I will be posting a “Best of STC” at the end of each month. Hopefully one that you haven’t seen yet. Here is one of my favorites. Enjoy!

I love Starbucks. No, I really love Starbucks.

You need to know this about me.

It’s as if Howard Schultz had me specifically in mind when he built the store concept: the serious roast, the eclectic but ever-so-cool music, the aroma, the European Café beatnik ambience. And, Oh, how I love the coffee! Or, maybe it’s just the idea of me drinking coffee at Starbucks is what I love. In any case, I am to the point where I won’t, or can’t, drink anyone else’s coffee but Starbucks, which, I think, was their evil plan all along.

Getting a cup of Starbucks coffee is now a critical part of my daily routine. It’s built into the very fabric of my life. No matter where I am, even if I have to drive 45 minutes to find a local Starbucks to get my coffee, I’ll do it. Good for you, Howard Schultz. Luckily most of the time I don’t have to drive 45 minutes, because there is a Starbucks located just about every ½ mile in every direction from which I live. Which is just fine with me. Even if I don’t stop in, just driving by the Starbucks, seeing the green mermaid logo, and knowing it’s there to serve me whenever I might want a little java is a great comfort to me.

So for three minutes each and every morning, I stand in front of a barista and ask for a venti ¾ decaf. Then I add ½ skim and ½ whole milk to give it just the right color. All the while I am in a cool, hip, relaxing, inviting environment with great music playing in the background. And during that brief moment, I usually want to drop out of all the responsibilities of my life and just hang out for a while.

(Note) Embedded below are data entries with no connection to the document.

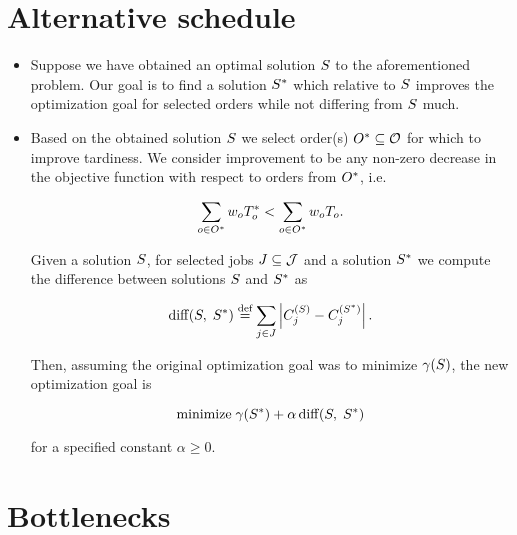 \section{Alternative schedule}

\begin{itemize}
    \item Suppose we have obtained an optimal solution $S$ to the aforementioned problem.
        Our goal is to find a solution $S^*$ which relative to $S$ improves
        the optimization goal for selected orders while not differing from $S$ much.

    \item Based on the obtained solution $S$ we select order(s) $O^* \subseteq \mathcal{O}$
        for which to improve tardiness.
        We consider improvement to be any non-zero decrease in the objective function with respect to orders from $O^*$,
        i.e.

        $$
        \sum_{o \in O^*} w_{o} T_{o}^* < \sum_{o \in O^*} w_{o} T_{o}.
        $$

        Given a solution $S$, for selected jobs $J \subseteq \mathcal{J}$ and a solution $S^*$
        we compute the difference between solutions $S$ and $S^*$ as

        $$
        \operatorname{diff}\hspace{-0.2em}\left( S ,\; S^* \right) \overset{\text{def}}{=} \sum_{j \in J} \left|{C_{j}^{(S)} - C_{j}^{(S^*)}}\right|.
        $$

        Then, assuming the original optimization goal was to minimize $\gamma(S)$, the new optimization goal
        is

        $$
        \text{minimize}\; \gamma(S^*) + \alpha \operatorname{diff}\hspace{-0.2em}\left( S ,\; S^* \right)
        $$

        for a specified constant $\alpha \geq 0$.
\end{itemize}

\section{Bottlenecks}

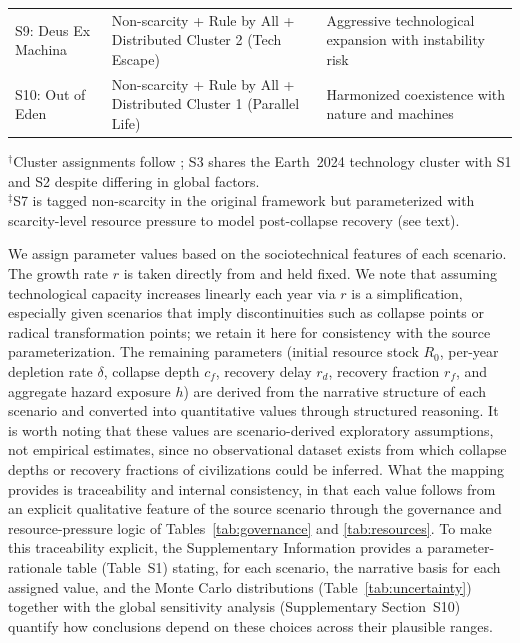 \begin{table}[htbp]
{\begin{tabular}{l p{4.5cm} p{5.5cm}}
S9: Deus Ex Machina &
Non-scarcity + Rule by All + Distributed \newline Cluster 2 (Tech Escape) &
Aggressive technological expansion with instability risk \\

S10: Out of Eden &
Non-scarcity + Rule by All + Distributed \newline Cluster 1 (Parallel Life) &
Harmonized coexistence with nature and machines \\
\bottomrule
\end{tabular}
}

\smallskip
{\footnotesize $^{\dagger}$Cluster assignments follow \citet{Haqq-Misra2025-rt}; S3 shares the Earth~2024 technology cluster with S1 and S2 despite differing in global factors.\\
$^{\ddagger}$S7 is tagged non-scarcity in the original framework but parameterized with scarcity-level resource pressure to model post-collapse recovery (see text).}
\end{table}

We assign parameter values based on the sociotechnical features of each scenario. The growth rate \(r\) is taken directly from \citet{Haqq-Misra2025-rt} and held fixed. We note that assuming technological capacity increases linearly each year via \(r\) is a simplification, especially given scenarios that imply discontinuities such as collapse points or radical transformation points; we retain it here for consistency with the source parameterization. The remaining parameters (initial resource stock \(R_{0}\), per-year depletion rate \(\delta\), collapse depth \(c_{f}\), recovery delay \(r_{d}\), recovery fraction \(r_{f}\), and aggregate hazard exposure \(h\)) are derived from the narrative structure of each scenario and converted into quantitative values through structured reasoning. It is worth noting that these values are scenario-derived exploratory assumptions, not empirical estimates, since no observational dataset exists from which collapse depths or recovery fractions of civilizations could be inferred. What the mapping provides is traceability and internal consistency, in that each value follows from an explicit qualitative feature of the source scenario through the governance and resource-pressure logic of Tables~\ref{tab:governance} and \ref{tab:resources}. To make this traceability explicit, the Supplementary Information provides a parameter-rationale table (Table~S1) stating, for each scenario, the narrative basis for each assigned value, and the Monte Carlo distributions (Table~\ref{tab:uncertainty}) together with the global sensitivity analysis (Supplementary Section~S10) quantify how conclusions depend on these choices across their plausible ranges.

On to the spiritual-business lesson. As I was getting my morning cup of coffee the other day, I overheard one of the Baristas as she proceeded to establish a new and uncharted pinnacle of customer service. It was Carla, who is one of the long-term managers at my local Starbucks store. She’s great – she makes sure to know your name, she’s friendly, enthusiastic, always has a smile, and is very personable.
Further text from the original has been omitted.